• _What to work on_
Set down all the records below, word for word.

━━ Provided material ━━

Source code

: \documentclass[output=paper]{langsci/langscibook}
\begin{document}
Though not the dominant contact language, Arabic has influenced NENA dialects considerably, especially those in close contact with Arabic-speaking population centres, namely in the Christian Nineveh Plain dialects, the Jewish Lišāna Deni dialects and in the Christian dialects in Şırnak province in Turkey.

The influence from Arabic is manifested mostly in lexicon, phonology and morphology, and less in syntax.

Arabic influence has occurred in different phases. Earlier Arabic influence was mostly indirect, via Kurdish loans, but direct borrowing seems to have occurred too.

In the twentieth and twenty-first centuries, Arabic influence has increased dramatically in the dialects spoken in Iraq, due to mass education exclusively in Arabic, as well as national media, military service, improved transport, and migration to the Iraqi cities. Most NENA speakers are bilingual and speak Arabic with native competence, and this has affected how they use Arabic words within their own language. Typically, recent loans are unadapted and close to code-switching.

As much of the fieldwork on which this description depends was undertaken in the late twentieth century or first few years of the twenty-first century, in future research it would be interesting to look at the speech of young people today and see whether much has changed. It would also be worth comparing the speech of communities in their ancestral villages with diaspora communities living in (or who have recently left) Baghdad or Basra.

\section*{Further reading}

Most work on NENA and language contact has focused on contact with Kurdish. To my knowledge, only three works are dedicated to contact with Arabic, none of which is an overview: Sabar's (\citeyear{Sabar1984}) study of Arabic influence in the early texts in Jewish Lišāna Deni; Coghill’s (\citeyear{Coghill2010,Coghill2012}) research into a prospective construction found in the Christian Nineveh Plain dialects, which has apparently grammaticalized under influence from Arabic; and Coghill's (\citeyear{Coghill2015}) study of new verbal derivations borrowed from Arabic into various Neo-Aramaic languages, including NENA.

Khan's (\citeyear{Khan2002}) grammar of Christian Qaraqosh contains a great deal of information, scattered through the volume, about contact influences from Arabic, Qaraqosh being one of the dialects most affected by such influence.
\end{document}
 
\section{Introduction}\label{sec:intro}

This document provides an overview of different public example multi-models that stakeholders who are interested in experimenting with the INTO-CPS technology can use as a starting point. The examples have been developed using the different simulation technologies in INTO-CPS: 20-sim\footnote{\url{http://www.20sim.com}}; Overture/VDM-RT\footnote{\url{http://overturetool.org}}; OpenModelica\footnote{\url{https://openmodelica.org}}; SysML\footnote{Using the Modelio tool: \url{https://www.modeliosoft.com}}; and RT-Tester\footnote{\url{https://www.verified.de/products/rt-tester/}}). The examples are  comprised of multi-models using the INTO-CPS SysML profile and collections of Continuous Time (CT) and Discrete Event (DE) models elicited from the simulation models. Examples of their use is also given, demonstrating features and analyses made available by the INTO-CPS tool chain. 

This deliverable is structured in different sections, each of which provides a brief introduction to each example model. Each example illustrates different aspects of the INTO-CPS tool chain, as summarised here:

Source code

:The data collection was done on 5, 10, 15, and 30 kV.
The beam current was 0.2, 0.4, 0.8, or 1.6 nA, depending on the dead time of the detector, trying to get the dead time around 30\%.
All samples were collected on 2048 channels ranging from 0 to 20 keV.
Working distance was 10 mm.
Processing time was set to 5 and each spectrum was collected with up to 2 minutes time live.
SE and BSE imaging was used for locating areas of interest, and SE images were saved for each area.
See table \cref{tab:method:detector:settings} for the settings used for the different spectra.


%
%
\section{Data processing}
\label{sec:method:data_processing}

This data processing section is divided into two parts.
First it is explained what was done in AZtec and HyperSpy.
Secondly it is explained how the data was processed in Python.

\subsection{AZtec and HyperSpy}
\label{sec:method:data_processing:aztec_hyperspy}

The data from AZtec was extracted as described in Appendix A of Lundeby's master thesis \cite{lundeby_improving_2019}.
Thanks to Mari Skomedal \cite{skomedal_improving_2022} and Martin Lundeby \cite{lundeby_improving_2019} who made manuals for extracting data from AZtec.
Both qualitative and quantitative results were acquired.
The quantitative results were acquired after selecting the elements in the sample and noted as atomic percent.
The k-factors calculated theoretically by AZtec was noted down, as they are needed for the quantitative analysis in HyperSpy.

━━━

• _Completed task_
Source code

: \documentclass[output=paper]{langsci/langscibook}
\begin{document}
Though not the dominant contact language, Arabic has influenced NENA dialects considerably, especially those in close contact with Arabic-speaking population centres, namely in the Christian Nineveh Plain dialects, the Jewish Lišāna Deni dialects and in the Christian dialects in Şırnak province in Turkey.

The influence from Arabic is manifested mostly in lexicon, phonology and morphology, and less in syntax.

Arabic influence has occurred in different phases. Earlier Arabic influence was mostly indirect, via Kurdish loans, but direct borrowing seems to have occurred too.

In the twentieth and twenty-first centuries, Arabic influence has increased dramatically in the dialects spoken in Iraq, due to mass education exclusively in Arabic, as well as national media, military service, improved transport, and migration to the Iraqi cities. Most NENA speakers are bilingual and speak Arabic with native competence, and this has affected how they use Arabic words within their own language. Typically, recent loans are unadapted and close to code-switching.

As much of the fieldwork on which this description depends was undertaken in the late twentieth century or first few years of the twenty-first century, in future research it would be interesting to look at the speech of young people today and see whether much has changed. It would also be worth comparing the speech of communities in their ancestral villages with diaspora communities living in (or who have recently left) Baghdad or Basra.

\section*{Further reading}

Most work on NENA and language contact has focused on contact with Kurdish. To my knowledge, only three works are dedicated to contact with Arabic, none of which is an overview: Sabar's (\citeyear{Sabar1984}) study of Arabic influence in the early texts in Jewish Lišāna Deni; Coghill’s (\citeyear{Coghill2010,Coghill2012}) research into a prospective construction found in the Christian Nineveh Plain dialects, which has apparently grammaticalized under influence from Arabic; and Coghill's (\citeyear{Coghill2015}) study of new verbal derivations borrowed from Arabic into various Neo-Aramaic languages, including NENA.

Khan's (\citeyear{Khan2002}) grammar of Christian Qaraqosh contains a great deal of information, scattered through the volume, about contact influences from Arabic, Qaraqosh being one of the dialects most affected by such influence.
\end{document}
 
\section{Introduction}\label{sec:intro}

This document provides an overview of different public example multi-models that stakeholders who are interested in experimenting with the INTO-CPS technology can use as a starting point. The examples have been developed using the different simulation technologies in INTO-CPS: 20-sim\footnote{\url{http://www.20sim.com}}; Overture/VDM-RT\footnote{\url{http://overturetool.org}}; OpenModelica\footnote{\url{https://openmodelica.org}}; SysML\footnote{Using the Modelio tool: \url{https://www.modeliosoft.com}}; and RT-Tester\footnote{\url{https://www.verified.de/products/rt-tester/}}). The examples are  comprised of multi-models using the INTO-CPS SysML profile and collections of Continuous Time (CT) and Discrete Event (DE) models elicited from the simulation models. Examples of their use is also given, demonstrating features and analyses made available by the INTO-CPS tool chain. 

This deliverable is structured in different sections, each of which provides a brief introduction to each example model. Each example illustrates different aspects of the INTO-CPS tool chain, as summarised here:

Source code

:The data collection was done on 5, 10, 15, and 30 kV.
The beam current was 0.2, 0.4, 0.8, or 1.6 nA, depending on the dead time of the detector, trying to get the dead time around 30\%.
All samples were collected on 2048 channels ranging from 0 to 20 keV.
Working distance was 10 mm.
Processing time was set to 5 and each spectrum was collected with up to 2 minutes time live.
SE and BSE imaging was used for locating areas of interest, and SE images were saved for each area.
See table \cref{tab:method:detector:settings} for the settings used for the different spectra.


%
%
\section{Data processing}
\label{sec:method:data_processing}

This data processing section is divided into two parts.
First it is explained what was done in AZtec and HyperSpy.
Secondly it is explained how the data was processed in Python.

\subsection{AZtec and HyperSpy}
\label{sec:method:data_processing:aztec_hyperspy}

The data from AZtec was extracted as described in Appendix A of Lundeby's master thesis \cite{lundeby_improving_2019}.
Thanks to Mari Skomedal \cite{skomedal_improving_2022} and Martin Lundeby \cite{lundeby_improving_2019} who made manuals for extracting data from AZtec.
Both qualitative and quantitative results were acquired.
The quantitative results were acquired after selecting the elements in the sample and noted as atomic percent.
The k-factors calculated theoretically by AZtec was noted down, as they are needed for the quantitative analysis in HyperSpy.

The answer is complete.